You should not assume that the present value of future net cash flows is the current market value of our estimated proved reserves. In accordance with SEC requirements, we based the estimated discounted future net cash flows from proved reserves on prices and costs on the date of the estimate.
Our rate of recording depreciation, depletion and amortization expense for proved properties depends on our estimate of proved reserves. If these reserve estimates decline, the rate at which we record these expenses will increase. A 10% increase or decrease in our proved reserves would have increased or decreased our depletion expense by 10% for the three months ended June 30, 2006.
As of December 31, 2005, approximately 81% of our proved reserves were proved undeveloped and proved nonproducing. Moreover, some of the producing wells included in our reserve reports as of December 31, 2005 had produced for a relatively short period of
time as of that date. Because most of our reserve estimates are calculated using volumetric analysis, those estimates are less reliable than estimates based on a lengthy production history. Volumetric analysis involves estimating the volume of a reservoir based on the net feet of pay of the structure and an estimation of the area covered by the structure based on seismic analysis. In addition, realization or recognition of our proved undeveloped reserves will depend on our development schedule and plans. Lack of certainty with respect to development plans for proved undeveloped reserves could cause the discontinuation of the classification of these reserves as proved. Although we have accelerated our development of the Camp Hill field in East Texas, we have in the past chosen to delay development of our proved undeveloped reserves in the Camp Hill field in East Texas in favor of pursuing shorter-term exploration projects with higher potential rates of return, adding to our lease position in this field and further evaluating additional economic enhancements for this field's development. The average life of the Camp Hill proved undeveloped reserves is approximately 15 years, with 50% of these reserves being booked over 8 years ago. Although we have recently accelerated the pace of the development of the Camp Hill project, there can be no assurance that the aforementioned discontinuance will not occur.
Derivative Instruments
We use derivatives to manage price and interest rate risk underlying our oil and gas production and the variable interest rate on the Second Lien Credit Facility. Given our limited internal resources, we have elected to account for all new derivative contracts as non-designated derivatives that will be marked-to-market. For a discussion of the impact of changes in the prices of oil and gas on our hedging transactions, see “Volatility of Oil and Natural Gas Prices” below.
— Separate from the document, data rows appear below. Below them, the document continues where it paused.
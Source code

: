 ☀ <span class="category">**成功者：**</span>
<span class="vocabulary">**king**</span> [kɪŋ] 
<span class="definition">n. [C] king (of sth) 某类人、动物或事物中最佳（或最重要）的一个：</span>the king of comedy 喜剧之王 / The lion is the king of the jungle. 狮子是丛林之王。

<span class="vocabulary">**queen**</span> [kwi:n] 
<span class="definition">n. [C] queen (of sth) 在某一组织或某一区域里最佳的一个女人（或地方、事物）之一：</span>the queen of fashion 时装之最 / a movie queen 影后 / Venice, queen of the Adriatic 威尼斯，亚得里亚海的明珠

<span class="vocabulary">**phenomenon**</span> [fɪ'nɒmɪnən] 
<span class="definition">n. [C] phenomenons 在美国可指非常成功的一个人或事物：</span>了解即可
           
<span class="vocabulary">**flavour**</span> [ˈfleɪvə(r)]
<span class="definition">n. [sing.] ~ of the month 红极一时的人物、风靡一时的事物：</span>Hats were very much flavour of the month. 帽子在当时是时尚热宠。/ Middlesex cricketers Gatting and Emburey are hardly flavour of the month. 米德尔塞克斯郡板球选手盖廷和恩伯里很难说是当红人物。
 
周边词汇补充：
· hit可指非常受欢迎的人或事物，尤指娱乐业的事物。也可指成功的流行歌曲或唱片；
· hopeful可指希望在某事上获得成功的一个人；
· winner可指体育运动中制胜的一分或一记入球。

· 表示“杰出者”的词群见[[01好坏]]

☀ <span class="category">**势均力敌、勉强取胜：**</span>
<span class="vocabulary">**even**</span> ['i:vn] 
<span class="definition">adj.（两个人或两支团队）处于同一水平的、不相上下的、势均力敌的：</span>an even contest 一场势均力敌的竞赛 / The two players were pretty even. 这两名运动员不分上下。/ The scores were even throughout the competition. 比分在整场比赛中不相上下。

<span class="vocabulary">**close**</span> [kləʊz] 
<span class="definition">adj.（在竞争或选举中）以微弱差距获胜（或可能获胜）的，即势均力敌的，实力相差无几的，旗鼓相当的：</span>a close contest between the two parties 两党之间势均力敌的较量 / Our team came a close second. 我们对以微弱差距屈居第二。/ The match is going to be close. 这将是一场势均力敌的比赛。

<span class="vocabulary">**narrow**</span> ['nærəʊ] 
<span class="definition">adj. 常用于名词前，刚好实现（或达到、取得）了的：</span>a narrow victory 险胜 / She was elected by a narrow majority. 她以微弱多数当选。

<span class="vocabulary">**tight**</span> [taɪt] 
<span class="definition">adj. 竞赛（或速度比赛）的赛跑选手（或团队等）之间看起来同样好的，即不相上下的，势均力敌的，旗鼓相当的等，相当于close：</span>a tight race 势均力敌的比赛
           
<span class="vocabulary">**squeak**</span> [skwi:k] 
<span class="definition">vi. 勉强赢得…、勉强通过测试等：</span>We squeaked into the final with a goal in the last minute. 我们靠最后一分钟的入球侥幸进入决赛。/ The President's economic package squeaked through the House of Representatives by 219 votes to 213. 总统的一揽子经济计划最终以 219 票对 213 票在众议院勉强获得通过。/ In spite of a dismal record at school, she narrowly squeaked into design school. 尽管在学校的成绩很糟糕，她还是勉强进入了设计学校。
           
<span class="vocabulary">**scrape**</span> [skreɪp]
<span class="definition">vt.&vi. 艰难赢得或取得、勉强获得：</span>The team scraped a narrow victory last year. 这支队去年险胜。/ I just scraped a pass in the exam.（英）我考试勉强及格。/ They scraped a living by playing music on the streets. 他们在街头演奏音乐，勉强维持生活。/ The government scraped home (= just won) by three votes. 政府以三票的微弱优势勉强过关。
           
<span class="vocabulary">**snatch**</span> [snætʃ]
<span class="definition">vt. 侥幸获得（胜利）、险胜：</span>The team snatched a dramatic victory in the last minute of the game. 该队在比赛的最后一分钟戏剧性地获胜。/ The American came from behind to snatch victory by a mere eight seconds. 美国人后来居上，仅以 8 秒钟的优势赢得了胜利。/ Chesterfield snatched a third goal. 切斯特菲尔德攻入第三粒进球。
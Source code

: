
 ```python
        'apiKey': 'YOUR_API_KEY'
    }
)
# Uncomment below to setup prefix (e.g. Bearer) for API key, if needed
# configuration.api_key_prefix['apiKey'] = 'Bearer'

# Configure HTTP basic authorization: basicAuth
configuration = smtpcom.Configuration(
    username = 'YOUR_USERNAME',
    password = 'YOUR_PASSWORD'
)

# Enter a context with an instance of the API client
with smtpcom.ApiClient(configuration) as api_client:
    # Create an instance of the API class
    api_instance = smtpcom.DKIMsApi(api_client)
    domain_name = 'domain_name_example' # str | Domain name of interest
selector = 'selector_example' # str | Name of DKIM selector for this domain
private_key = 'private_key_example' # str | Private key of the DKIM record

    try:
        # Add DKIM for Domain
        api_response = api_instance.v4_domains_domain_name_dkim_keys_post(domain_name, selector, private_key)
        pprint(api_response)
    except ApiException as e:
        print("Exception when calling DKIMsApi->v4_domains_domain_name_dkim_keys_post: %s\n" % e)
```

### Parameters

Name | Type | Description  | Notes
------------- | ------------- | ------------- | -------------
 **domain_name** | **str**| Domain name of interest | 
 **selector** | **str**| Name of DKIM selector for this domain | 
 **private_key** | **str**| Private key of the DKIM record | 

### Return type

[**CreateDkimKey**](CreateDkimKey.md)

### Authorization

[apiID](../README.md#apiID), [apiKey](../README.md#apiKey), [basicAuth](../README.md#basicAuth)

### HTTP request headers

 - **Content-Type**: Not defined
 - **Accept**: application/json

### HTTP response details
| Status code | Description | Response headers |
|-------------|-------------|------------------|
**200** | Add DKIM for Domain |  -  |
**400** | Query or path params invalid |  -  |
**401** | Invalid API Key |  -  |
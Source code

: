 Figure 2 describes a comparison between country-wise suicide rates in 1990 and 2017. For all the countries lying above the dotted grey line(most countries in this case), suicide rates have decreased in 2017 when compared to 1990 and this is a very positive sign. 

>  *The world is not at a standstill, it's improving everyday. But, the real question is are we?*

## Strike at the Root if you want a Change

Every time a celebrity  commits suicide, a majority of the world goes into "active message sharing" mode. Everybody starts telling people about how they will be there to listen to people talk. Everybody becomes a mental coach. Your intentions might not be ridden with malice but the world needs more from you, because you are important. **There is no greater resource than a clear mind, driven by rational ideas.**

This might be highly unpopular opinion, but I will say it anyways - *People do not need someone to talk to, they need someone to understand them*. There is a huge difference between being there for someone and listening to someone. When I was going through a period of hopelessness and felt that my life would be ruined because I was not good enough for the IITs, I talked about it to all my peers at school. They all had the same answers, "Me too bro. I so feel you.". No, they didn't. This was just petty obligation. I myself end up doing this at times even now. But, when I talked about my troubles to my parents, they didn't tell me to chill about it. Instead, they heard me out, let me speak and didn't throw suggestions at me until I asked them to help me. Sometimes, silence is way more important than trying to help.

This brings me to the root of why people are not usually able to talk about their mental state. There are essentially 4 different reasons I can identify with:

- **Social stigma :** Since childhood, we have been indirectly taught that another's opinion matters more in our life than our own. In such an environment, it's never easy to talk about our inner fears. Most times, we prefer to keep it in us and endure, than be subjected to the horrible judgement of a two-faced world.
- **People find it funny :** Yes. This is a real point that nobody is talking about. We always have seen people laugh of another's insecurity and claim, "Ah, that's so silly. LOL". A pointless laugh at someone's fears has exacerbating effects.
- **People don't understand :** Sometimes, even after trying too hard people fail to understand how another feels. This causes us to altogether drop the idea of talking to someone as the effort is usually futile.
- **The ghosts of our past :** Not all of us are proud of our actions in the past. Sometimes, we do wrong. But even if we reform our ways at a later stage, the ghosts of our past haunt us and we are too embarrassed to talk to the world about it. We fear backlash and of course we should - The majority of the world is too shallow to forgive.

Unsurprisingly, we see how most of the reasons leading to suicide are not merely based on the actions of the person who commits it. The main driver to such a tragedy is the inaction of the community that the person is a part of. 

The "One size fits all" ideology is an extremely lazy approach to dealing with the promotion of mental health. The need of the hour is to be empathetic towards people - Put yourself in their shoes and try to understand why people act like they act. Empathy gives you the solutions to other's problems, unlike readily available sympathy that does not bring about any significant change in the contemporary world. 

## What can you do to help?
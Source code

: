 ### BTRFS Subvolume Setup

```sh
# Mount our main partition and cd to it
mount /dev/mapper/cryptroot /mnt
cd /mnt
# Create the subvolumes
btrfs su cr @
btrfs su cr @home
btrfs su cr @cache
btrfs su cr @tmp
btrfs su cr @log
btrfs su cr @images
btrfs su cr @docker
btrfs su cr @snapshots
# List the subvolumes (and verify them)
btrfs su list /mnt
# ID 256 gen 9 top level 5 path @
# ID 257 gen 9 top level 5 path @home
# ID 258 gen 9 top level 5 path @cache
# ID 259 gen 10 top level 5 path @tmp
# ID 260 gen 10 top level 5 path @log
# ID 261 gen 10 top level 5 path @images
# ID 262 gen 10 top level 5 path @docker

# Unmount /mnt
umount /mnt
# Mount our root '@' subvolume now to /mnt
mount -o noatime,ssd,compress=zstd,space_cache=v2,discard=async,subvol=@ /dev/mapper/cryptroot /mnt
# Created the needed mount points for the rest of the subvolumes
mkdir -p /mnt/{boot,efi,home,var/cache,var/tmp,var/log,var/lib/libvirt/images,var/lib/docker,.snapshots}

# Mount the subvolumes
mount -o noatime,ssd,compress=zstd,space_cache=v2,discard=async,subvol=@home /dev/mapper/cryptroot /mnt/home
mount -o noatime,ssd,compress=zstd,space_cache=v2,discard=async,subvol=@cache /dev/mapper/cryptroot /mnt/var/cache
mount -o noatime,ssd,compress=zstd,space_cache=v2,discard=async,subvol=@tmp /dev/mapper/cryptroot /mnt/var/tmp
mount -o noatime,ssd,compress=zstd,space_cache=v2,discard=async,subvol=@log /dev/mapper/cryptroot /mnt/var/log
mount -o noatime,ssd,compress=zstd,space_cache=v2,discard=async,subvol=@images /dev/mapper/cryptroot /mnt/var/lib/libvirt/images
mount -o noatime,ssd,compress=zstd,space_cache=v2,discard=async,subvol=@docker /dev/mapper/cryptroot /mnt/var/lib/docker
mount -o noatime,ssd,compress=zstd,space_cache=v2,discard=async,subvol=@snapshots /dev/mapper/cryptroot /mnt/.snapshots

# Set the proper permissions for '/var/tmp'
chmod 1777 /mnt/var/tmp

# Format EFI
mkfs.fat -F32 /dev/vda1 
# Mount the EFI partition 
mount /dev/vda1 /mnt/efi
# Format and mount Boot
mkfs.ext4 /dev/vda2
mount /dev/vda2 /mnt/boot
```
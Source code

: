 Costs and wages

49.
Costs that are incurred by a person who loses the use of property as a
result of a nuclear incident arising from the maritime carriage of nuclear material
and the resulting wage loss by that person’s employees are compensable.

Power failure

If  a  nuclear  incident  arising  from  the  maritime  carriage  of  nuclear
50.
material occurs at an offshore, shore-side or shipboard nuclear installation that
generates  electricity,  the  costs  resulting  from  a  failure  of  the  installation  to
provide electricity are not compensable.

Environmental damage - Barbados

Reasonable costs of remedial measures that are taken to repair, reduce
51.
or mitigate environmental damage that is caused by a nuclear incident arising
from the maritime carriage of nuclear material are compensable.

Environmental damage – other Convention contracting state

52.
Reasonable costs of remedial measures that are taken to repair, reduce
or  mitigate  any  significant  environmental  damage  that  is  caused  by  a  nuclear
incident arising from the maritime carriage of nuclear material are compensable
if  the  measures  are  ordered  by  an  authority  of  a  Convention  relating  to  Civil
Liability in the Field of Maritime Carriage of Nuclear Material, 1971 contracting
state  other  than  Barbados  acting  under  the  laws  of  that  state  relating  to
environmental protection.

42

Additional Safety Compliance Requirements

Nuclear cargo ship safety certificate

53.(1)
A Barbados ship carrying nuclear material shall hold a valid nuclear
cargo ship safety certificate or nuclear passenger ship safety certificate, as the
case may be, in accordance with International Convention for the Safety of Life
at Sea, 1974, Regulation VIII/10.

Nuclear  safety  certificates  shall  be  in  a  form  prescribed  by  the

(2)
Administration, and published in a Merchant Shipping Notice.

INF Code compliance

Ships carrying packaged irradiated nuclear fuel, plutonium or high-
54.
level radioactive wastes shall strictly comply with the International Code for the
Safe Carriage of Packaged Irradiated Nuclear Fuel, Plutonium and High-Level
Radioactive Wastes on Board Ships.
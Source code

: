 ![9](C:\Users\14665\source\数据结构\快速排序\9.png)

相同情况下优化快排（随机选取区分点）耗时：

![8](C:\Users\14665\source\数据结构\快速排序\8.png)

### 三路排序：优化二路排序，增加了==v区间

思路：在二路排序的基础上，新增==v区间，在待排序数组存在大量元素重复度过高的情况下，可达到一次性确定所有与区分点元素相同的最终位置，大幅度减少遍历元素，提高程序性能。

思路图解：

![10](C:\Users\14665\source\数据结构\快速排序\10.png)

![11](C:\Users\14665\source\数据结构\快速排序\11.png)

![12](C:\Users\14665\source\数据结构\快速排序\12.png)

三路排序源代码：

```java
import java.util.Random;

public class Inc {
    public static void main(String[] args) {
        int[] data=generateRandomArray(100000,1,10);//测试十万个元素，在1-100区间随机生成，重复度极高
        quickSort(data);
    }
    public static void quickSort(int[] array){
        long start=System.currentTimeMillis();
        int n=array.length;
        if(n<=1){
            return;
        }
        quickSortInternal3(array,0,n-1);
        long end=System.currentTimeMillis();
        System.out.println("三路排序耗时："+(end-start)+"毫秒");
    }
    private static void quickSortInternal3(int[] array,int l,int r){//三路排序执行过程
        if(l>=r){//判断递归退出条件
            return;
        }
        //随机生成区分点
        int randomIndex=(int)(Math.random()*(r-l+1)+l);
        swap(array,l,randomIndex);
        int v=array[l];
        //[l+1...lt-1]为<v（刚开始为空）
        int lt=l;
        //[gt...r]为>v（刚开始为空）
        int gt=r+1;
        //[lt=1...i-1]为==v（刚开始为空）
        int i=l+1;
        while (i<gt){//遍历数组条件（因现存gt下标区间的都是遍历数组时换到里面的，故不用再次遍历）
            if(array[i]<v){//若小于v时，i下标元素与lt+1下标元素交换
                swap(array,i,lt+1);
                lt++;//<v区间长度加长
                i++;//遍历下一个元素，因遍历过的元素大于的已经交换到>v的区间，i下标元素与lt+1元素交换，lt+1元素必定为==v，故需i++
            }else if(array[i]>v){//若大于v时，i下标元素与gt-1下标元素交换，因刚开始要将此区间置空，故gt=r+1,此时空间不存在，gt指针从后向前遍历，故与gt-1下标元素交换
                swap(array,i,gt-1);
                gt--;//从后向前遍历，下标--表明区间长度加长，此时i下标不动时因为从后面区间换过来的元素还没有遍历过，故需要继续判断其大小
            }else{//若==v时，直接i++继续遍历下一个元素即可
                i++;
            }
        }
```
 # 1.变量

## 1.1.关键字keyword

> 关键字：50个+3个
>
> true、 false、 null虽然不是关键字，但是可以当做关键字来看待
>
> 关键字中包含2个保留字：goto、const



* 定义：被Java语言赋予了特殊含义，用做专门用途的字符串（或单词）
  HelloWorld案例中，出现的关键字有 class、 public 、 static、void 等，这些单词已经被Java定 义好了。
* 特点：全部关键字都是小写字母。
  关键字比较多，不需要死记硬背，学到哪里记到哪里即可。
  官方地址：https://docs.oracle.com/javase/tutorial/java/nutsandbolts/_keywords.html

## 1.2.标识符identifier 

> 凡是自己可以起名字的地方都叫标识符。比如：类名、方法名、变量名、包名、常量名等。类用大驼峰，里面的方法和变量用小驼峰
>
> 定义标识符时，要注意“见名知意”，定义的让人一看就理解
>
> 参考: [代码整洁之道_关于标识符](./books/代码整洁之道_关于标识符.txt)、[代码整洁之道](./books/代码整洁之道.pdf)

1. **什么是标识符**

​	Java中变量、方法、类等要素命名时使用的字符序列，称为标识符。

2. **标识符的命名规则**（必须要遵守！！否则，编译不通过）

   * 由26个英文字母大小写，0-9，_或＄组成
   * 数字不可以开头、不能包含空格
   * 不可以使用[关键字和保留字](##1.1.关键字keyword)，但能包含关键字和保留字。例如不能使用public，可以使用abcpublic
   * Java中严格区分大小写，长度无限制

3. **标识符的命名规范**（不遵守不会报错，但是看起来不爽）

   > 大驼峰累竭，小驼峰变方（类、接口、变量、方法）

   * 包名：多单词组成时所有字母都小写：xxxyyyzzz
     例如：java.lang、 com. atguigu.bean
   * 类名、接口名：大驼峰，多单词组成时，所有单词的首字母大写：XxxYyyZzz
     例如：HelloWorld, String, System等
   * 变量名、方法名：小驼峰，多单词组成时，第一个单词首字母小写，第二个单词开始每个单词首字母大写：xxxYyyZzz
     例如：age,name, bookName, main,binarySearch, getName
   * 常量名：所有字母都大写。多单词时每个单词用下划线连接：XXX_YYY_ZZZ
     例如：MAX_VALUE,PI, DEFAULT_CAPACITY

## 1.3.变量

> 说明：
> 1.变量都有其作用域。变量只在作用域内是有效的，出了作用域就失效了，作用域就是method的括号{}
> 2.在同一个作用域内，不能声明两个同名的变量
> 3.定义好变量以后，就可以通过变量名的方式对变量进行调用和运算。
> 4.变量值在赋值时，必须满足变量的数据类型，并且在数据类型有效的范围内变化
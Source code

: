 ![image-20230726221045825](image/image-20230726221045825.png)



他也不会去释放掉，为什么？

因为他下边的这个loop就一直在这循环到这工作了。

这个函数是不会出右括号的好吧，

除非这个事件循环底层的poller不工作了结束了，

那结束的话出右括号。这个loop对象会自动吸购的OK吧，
We have initiated a program designed to manage our exposure to interest rate fluctuations by entering into financial derivative instruments. The primary objective of this program is to reduce the overall cost of borrowing. We have entered into interest rate swap agreements with respect to amounts borrowed under the Second Lien Credit Facility, which effectively exchange existing obligations to pay interest based on floating rates for obligations to pay interest based on fixed LIBOR rates.
Our Board of Directors sets all of our risk management policies and reviews volume limitations, types of instruments and counterparties, on a quarterly basis. These policies require that derivative instruments be executed only by either the President or Chief Financial Officer after consultation and concurrence by the President, Chief Financial Officer and Chairman of the Board. The master contracts with the approved counterparties identify the President and Chief Financial Officer as the only representatives authorized to execute trades. The Board of Directors also reviews the status and results of derivative activities quarterly.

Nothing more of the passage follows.